Monday, 10 January 2011

On the burning of books

So, they are burning books in China - again.This time it's counterfeit ones, but the story stirred something in my memory: I managed to mention the Burning of the Books in my first book, giving it a spurious air of scholarship and erudition - spurious because, in those pre-Wikipedia days, it would have been too time-consuming to find out more.

Back in the days of the Qin Dynasty, between 213 and 206 BC, books were burnt because the ideas in them had (it was believed) to be suppressed. Now they are burnt to take the copies out of circulation so that real copies might thrive, and pour encourager les autres. Alarmingly, the second part of the Qin Dynasty policy's name is the Burying of the Scholars: I haven't heard of the Burying of the Counterfeiters yet, but who knows what might be on the agenda at the US Department of Commerce - at whose behest, I have little doubt, China is doing at least some of this book-burning (and its modern equivalent, CD burning, though that phrase already has a somewhat different meaning).
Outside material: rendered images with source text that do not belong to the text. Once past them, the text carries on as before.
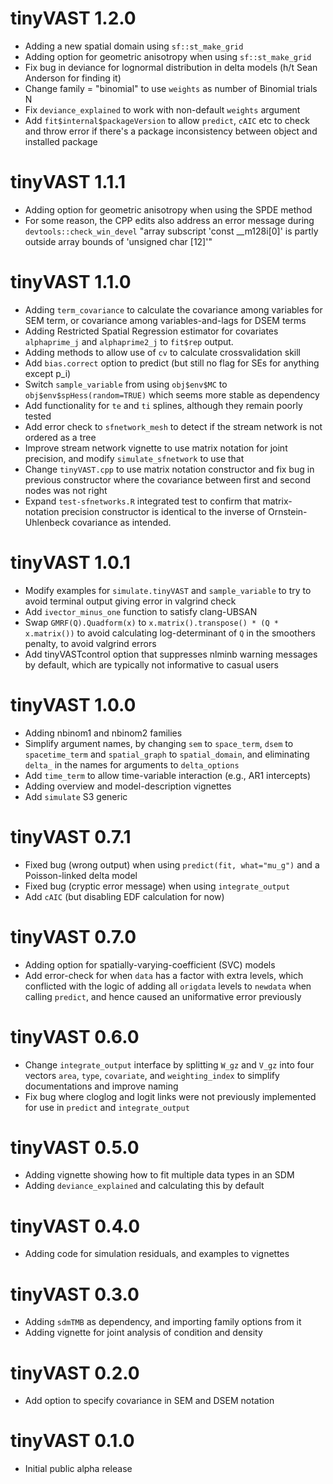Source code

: # tinyVAST 1.2.0

* Adding a new spatial domain using `sf::st_make_grid`
* Adding option for geometric anisotropy when using `sf::st_make_grid`
* Fix bug in deviance for lognormal distribution in delta models (h/t Sean
  Anderson for finding it)
* Change family = "binomial" to use `weights` as number of Binomial trials N
* Fix `deviance_explained` to work with non-default `weights` argument
* Add `fit$internal$packageVersion` to allow `predict`, `cAIC` etc to check
  and throw error if there's a package inconsistency between object and installed
  package

# tinyVAST 1.1.1

* Adding option for geometric anisotropy when using the SPDE method
* For some reason, the CPP edits also address an error message
  during `devtools::check_win_devel` "array subscript 'const __m128i[0]' is
  partly outside array bounds of 'unsigned char [12]'"

# tinyVAST 1.1.0

* Adding `term_covariance` to calculate the covariance among variables for SEM term,
  or covariance among variables-and-lags for DSEM terms
* Adding Restricted Spatial Regression estimator for covariates `alphaprime_j` and `alphaprime2_j`
  to `fit$rep` output.
* Adding methods to allow use of `cv` to calculate crossvalidation skill
* Add `bias.correct` option to predict (but still no flag for SEs for anything except p_i)
* Switch `sample_variable` from using `obj$env$MC` to `obj$env$spHess(random=TRUE)`
  which seems more stable as dependency
* Add functionality for `te` and `ti` splines, although they remain poorly tested
* Add error check to `sfnetwork_mesh` to detect if the stream network is not ordered
  as a tree
* Improve stream network vignette to use matrix notation for joint precision, and
  modify `simulate_sfnetwork` to use that
* Change `tinyVAST.cpp` to use matrix notation constructor and fix bug in previous
  constructor where the covariance between first and second nodes was not right
* Expand `test-sfnetworks.R` integrated test to confirm that matrix-notation
  precision constructor is identical to the inverse of Ornstein-Uhlenbeck covariance
  as intended.

# tinyVAST 1.0.1

* Modify examples for `simulate.tinyVAST` and `sample_variable` to try to avoid
  terminal output giving error in valgrind check
* Add `ivector_minus_one` function to satisfy clang-UBSAN
* Swap `GMRF(Q).Quadform(x)` to `x.matrix().transpose() * (Q * x.matrix())` to
  avoid calculating log-determinant of `Q` in the smoothers penalty, to avoid
  valgrind errors
* Add tinyVASTcontrol option that suppresses nlminb warning messages by default,
  which are typically not informative to casual users

# tinyVAST 1.0.0

* Adding nbinom1 and nbinom2 families
* Simplify argument names, by changing `sem` to `space_term`, `dsem` to `spacetime_term`
  and `spatial_graph` to `spatial_domain`, and eliminating `delta_` in the names
  for arguments to `delta_options`
* Add `time_term` to allow time-variable interaction (e.g., AR1 intercepts)
* Adding overview and model-description vignettes
* Add `simulate` S3 generic

# tinyVAST 0.7.1

* Fixed bug (wrong output) when using `predict(fit, what="mu_g")` and
  a Poisson-linked delta model
* Fixed bug (cryptic error message) when using `integrate_output`
* Add `cAIC` (but disabling EDF calculation for now)

# tinyVAST 0.7.0

* Adding option for spatially-varying-coefficient (SVC) models
* Add error-check for when `data` has a factor with extra levels, which
  conflicted with the logic of adding all `origdata` levels to `newdata`
  when calling `predict`, and hence caused an uniformative error previously

# tinyVAST 0.6.0

* Change `integrate_output` interface by splitting `W_gz` and `V_gz`
  into four vectors `area`, `type`, `covariate`, and `weighting_index`
  to simplify documentations and improve naming 
* Fix bug where cloglog and logit links were not previously implemented 
  for use in `predict` and `integrate_output`

# tinyVAST 0.5.0

* Adding vignette showing how to fit multiple data types in an SDM
* Adding `deviance_explained` and calculating this by default

# tinyVAST 0.4.0

* Adding code for simulation residuals, and examples to vignettes

# tinyVAST 0.3.0

* Adding `sdmTMB` as dependency, and importing family options from it
* Adding vignette for joint analysis of condition and density

# tinyVAST 0.2.0

* Add option to specify covariance in SEM and DSEM notation

# tinyVAST 0.1.0

* Initial public alpha release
A friend who writes English as a Foreign Language books once told me that if he had only a fraction of a penny for each illicit copy of his books that is circulating in China, he would be a very rich man. But I have a suspicion that the beneficiaries of this official biblioclasm (or libricide) are likely to be multinational publishers rather than hard-up authors (not that the friend I mentioned ever seemed hard-up). There's something deeply disturbing about the idea of burning books, whatever the motives - it isn't likely to lead to greater respect for books in general.